However there is a fundamental difference between something like a DAC-9 and a STREAM-9. The DAC-9 remains useful long after the manufacturer stops supporting it. The STREAM-9 is on borrowed time as soon as the firmware that makes it function is no longer maintained. If one of the streaming services it supports changes its API(changes the road) that service is no longer available unless the firmware is updated. Same for new services(new road).
The thing you're pointing out here is absolutely spot on. That is why companies like Roon came into existence, if the RAAT protocol won't change, and there's no reason to, the Roon Ready equipment will be working for years. The downside is the price of the Roon ecosystem (unfortunately, they don't offer a "lite" version without the music discovery and all the additional bells and whistles part which [may] carry the extra value they base their price off of).
Then there are open solutions like the UPnP and DLNA, which are rather awful by the original design; with the OpenHome extensions, they became bearable, as there are manufacturers relying on that technology and it apparently works for the local streaming from your own music server; but still for services like Qobuz, Tidal, Spotify, etc. you need to get the firmware upgrades to match the changes in their APIs. Which may make the streaming products obsolete at some point in time (unlike the DAC)

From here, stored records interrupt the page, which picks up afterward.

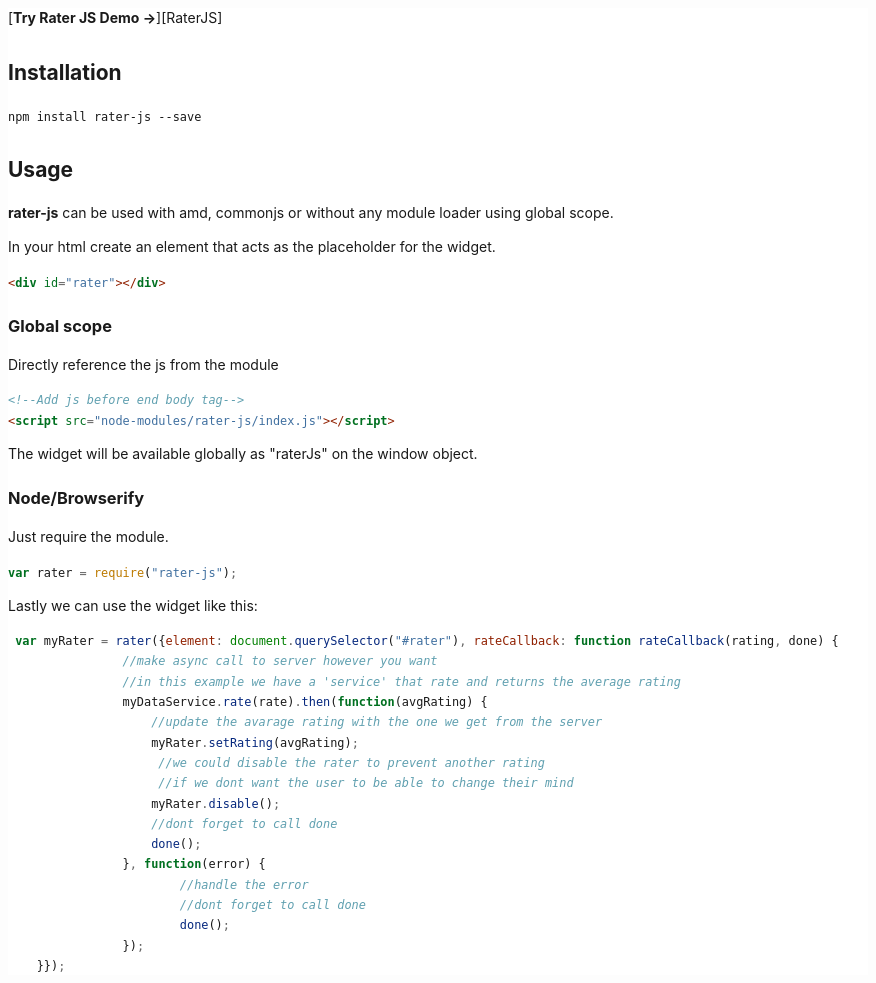 [**Try Rater JS  Demo →**][RaterJS]

## Installation

```
npm install rater-js --save
```

## Usage

**rater-js** can be used with amd, commonjs or without any module loader using global scope.

In your html create an element that acts as the placeholder for the widget.

```html
<div id="rater"></div>
```

### Global scope
Directly reference the js from the module

```html
<!--Add js before end body tag-->
<script src="node-modules/rater-js/index.js"></script>
```

The widget will be available globally as "raterJs" on the window object.

### Node/Browserify
Just require the module.
```js
var rater = require("rater-js");
```

Lastly we can use the widget like this:
```js
 var myRater = rater({element: document.querySelector("#rater"), rateCallback: function rateCallback(rating, done) {
                //make async call to server however you want
                //in this example we have a 'service' that rate and returns the average rating
                myDataService.rate(rate).then(function(avgRating) {
                    //update the avarage rating with the one we get from the server
                    myRater.setRating(avgRating);
                     //we could disable the rater to prevent another rating
                     //if we dont want the user to be able to change their mind
                    myRater.disable();
                    //dont forget to call done
                    done();
                }, function(error) {
                        //handle the error
                        //dont forget to call done
                        done();
                });
	}});
```


[npm-image]: https://img.shields.io/npm/v/rater-js.svg?style=flat-square
[npm-url]: https://npmjs.org/package/rater-js
[license-url]: LICENSE.md
[license-image]: https://img.shields.io/:license-mit-blue.svg?style=flat-square
[downloads-image]: http://img.shields.io/npm/dm/rater-js.svg?style=flat-square
[downloads-url]: https://npmjs.org/package/rater-js
[npm-image]: https://img.shields.io/npm/v/rater-js.svg?style=flat-square
[npm-url]: https://npmjs.org/package/rater-js
[license-url]: LICENSE.md
[license-image]: https://img.shields.io/:license-mit-blue.svg?style=flat-square
[downloads-image]: http://img.shields.io/npm/dm/rater-js.svg?style=flat-square
[downloads-url]: https://npmjs.org/package/rater-js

And there's also Logitech Media Server (LMS) which went from Logitech's hands into the open source realm, and there are people actively developing and maintaining that ecosytem, updating the plugins to match the changes in the streaming services. There is one HiFi manufacturer I know who based their streaming system on the LMS, plus the DIY community with Raspberry Pi and similar SBC boards.
And, finally, there are a few other attempts which didn't get much traction (DTS Play-Fi for example, Plex server tried to do something but didn't get much traction in HiFi, BluOS onboarded a few partners only...).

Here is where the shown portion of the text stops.